Belcher: They both walk away and blog on it and say that neither side heard the other side. My challenge to that is to be able to listen to each other better. One of the things I want to make clear is just because I'm calling for more convicted civility, it doesn't necessarily mean that there's not going to be disagreements that make it hard or impossible to work together. When I set out the mere Christian, the deep church vision on unity (in chapter 3) there's still substance to that. It's not so wide that everybody can fit into it and there are people who are not going to fit into it and they're going to self select out or we would have to challenge "can you fit into this historic 2,000-year-old agreement best articulated in the creeds?" and there's going to be people who can't. Those are people that we have to call out and really challenge and say this is what historic orthodoxy's been for 2,000 years, can you agree with this? There's going to be people who say "no, I struggle with that." And I think at that point there is no way to really work together at least theologically and to be aligned ecclesiologically. We're still civil to them, we still can be friends with them but it makes it really difficult...to work together if we can't hold those basic tenets of unity. And I think at that point we only decide that we can't work together with tears in our eyes and with great sadness because we are fighting in a good way for unity as much as we can.

CP: You mention in your book that you have to be a Nicene Christian to be a member of your church. Does that mean you just have to recite the Nicene Creed and believe in it?

Belcher: That's exactly right. That's the basic. Some of my Baptist friends have disagreed with that part of the book that we have what we call low-bar membership to the extent that if you can recite the Nicene Creed which Christians have been able to do for the last 1,500 years that we're not interested in the denominational distinctive that then get added to that. Not that we're not interested but you can become a member even if you disagree with the distinctive. For instance, we do have members at Redeemer who don't necessarily agree with our view on infant baptism. But they're still members in good standing.

CP: Pastor Dan Kimball wrote on his blog saying your book is "almost a great wrap up of the past 10 years and a hopeful way of looking to the future.

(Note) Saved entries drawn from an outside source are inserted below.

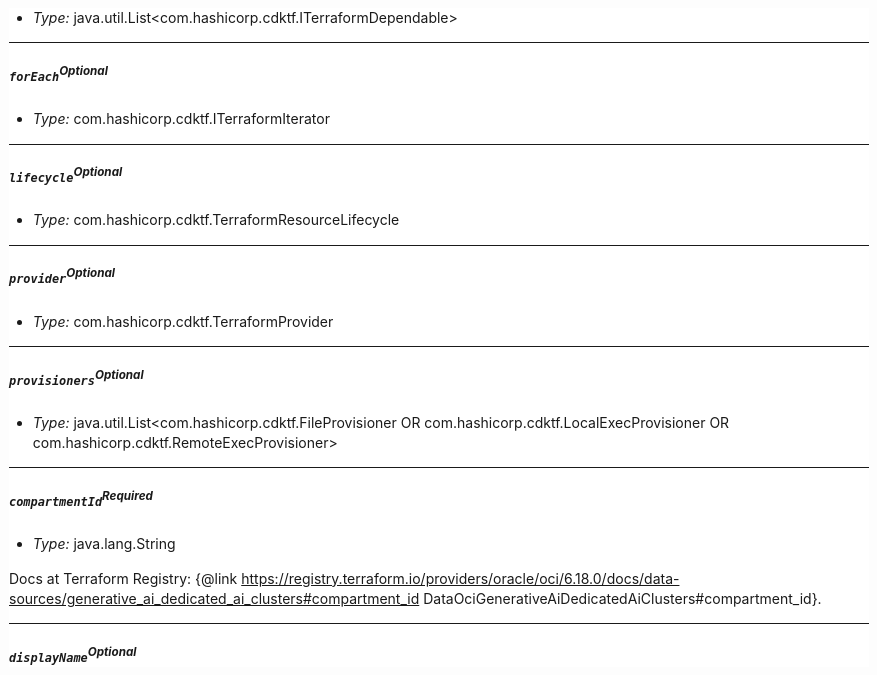 - *Type:* java.util.List<com.hashicorp.cdktf.ITerraformDependable>

---

##### `forEach`<sup>Optional</sup> <a name="forEach" id="rhizo-co-terraform-provider-oci.dataOciGenerativeAiDedicatedAiClusters.DataOciGenerativeAiDedicatedAiClusters.Initializer.parameter.forEach"></a>

- *Type:* com.hashicorp.cdktf.ITerraformIterator

---

##### `lifecycle`<sup>Optional</sup> <a name="lifecycle" id="rhizo-co-terraform-provider-oci.dataOciGenerativeAiDedicatedAiClusters.DataOciGenerativeAiDedicatedAiClusters.Initializer.parameter.lifecycle"></a>

- *Type:* com.hashicorp.cdktf.TerraformResourceLifecycle

---

##### `provider`<sup>Optional</sup> <a name="provider" id="rhizo-co-terraform-provider-oci.dataOciGenerativeAiDedicatedAiClusters.DataOciGenerativeAiDedicatedAiClusters.Initializer.parameter.provider"></a>

- *Type:* com.hashicorp.cdktf.TerraformProvider

---

##### `provisioners`<sup>Optional</sup> <a name="provisioners" id="rhizo-co-terraform-provider-oci.dataOciGenerativeAiDedicatedAiClusters.DataOciGenerativeAiDedicatedAiClusters.Initializer.parameter.provisioners"></a>

- *Type:* java.util.List<com.hashicorp.cdktf.FileProvisioner OR com.hashicorp.cdktf.LocalExecProvisioner OR com.hashicorp.cdktf.RemoteExecProvisioner>

---

##### `compartmentId`<sup>Required</sup> <a name="compartmentId" id="rhizo-co-terraform-provider-oci.dataOciGenerativeAiDedicatedAiClusters.DataOciGenerativeAiDedicatedAiClusters.Initializer.parameter.compartmentId"></a>

- *Type:* java.lang.String

Docs at Terraform Registry: {@link https://registry.terraform.io/providers/oracle/oci/6.18.0/docs/data-sources/generative_ai_dedicated_ai_clusters#compartment_id DataOciGenerativeAiDedicatedAiClusters#compartment_id}.

---

##### `displayName`<sup>Optional</sup> <a name="displayName" id="rhizo-co-terraform-provider-oci.dataOciGenerativeAiDedicatedAiClusters.DataOciGenerativeAiDedicatedAiClusters.Initializer.parameter.displayName"></a>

I think we have reached a point to where things in the river of the emerging church world have dissolved into individual streams which are quite different." He also noted that he doesn't use the term "emerging church" anymore because of it being so different than when he first used it. Can you respond to that?

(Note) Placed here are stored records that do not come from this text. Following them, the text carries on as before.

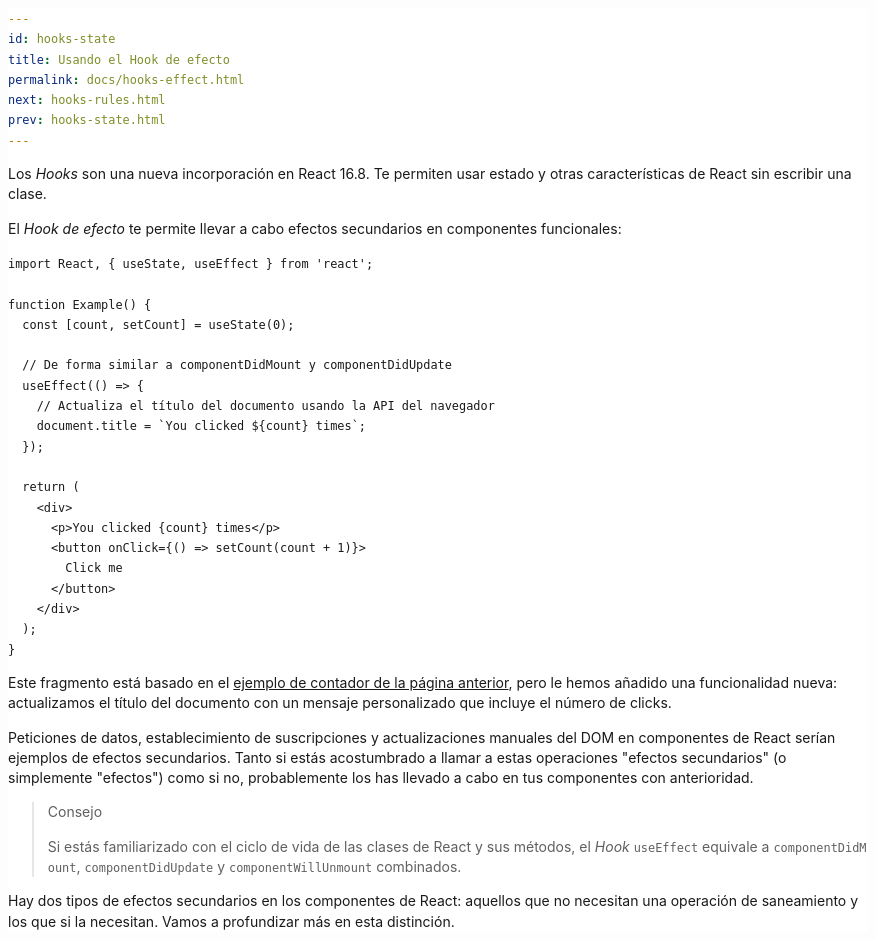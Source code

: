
 ```yaml
---
id: hooks-state
title: Usando el Hook de efecto
permalink: docs/hooks-effect.html
next: hooks-rules.html
prev: hooks-state.html
---
```


Los *Hooks* son una nueva incorporación en React 16.8. Te permiten usar estado y otras características de React sin escribir una clase.

El *Hook de efecto* te permite llevar a cabo efectos secundarios en componentes funcionales:

```js{1,6-10}
import React, { useState, useEffect } from 'react';

function Example() {
  const [count, setCount] = useState(0);

  // De forma similar a componentDidMount y componentDidUpdate
  useEffect(() => {
    // Actualiza el título del documento usando la API del navegador
    document.title = `You clicked ${count} times`;
  });

  return (
    <div>
      <p>You clicked {count} times</p>
      <button onClick={() => setCount(count + 1)}>
        Click me
      </button>
    </div>
  );
}
```

Este fragmento está basado en el [ejemplo de contador de la página anterior](/docs/hooks-state.html), pero le hemos añadido una funcionalidad nueva: actualizamos el título del documento con un mensaje personalizado que incluye el número de clicks.

Peticiones de datos, establecimiento de suscripciones y actualizaciones manuales del DOM en componentes de React serían ejemplos de efectos secundarios. Tanto si estás acostumbrado a llamar a estas operaciones "efectos secundarios" (o simplemente "efectos") como si no, probablemente los has llevado a cabo en tus componentes con anterioridad.

>Consejo
>
>Si estás familiarizado con el ciclo de vida de las clases de React y sus métodos, el *Hook* `useEffect` equivale a `componentDidMount`, `componentDidUpdate` y `componentWillUnmount` combinados.

Hay dos tipos de efectos secundarios en los componentes de React: aquellos que no necesitan una operación de saneamiento y los que si la necesitan. Vamos a profundizar más en esta distinción.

Belcher: Dan's a friend and he's in the book. I think there's some truth to that. I don't want to necessarily disagree. I think there's a sense where the emerging movement has run its course in some ways. I think that's why so many people are interested in the book Deep Church because it kind of moves us beyond. But I think before we move beyond, the history of the movement needs to be told because even though the name may have dissolved into different streams, the concerns are still there, the protests are still there, the problems with the traditional church are still there even if the movement has somewhat fragmented. I think it's important to at least tell the history of it. I think what he's saying at this point is let's now move on. Let's look to the future. And that's exactly what I'm trying to do, I'm trying to say "historically in the last 20 years, some of these are going to remain, but here is a proposal to move us beyond, move us forward into mission together." And I think that's what he's saying is a good thing about deep church.

CP: Anything you want to add?

Belcher: No, other than that I'm hopeful. What I more than anything want to see is unity in the church so that we can move forward together on what we agree with, continue to dialogue on our differences but move forward into mission and I'm hopeful that this book has really broken down some of the distrust from each side and the two sides are beginning to dialogue. They're not as threatened by each other. I think that's good for the church. And I just encourage everybody to get the book and to think about it, figure out in what ways can the book challenge them to be the deep church.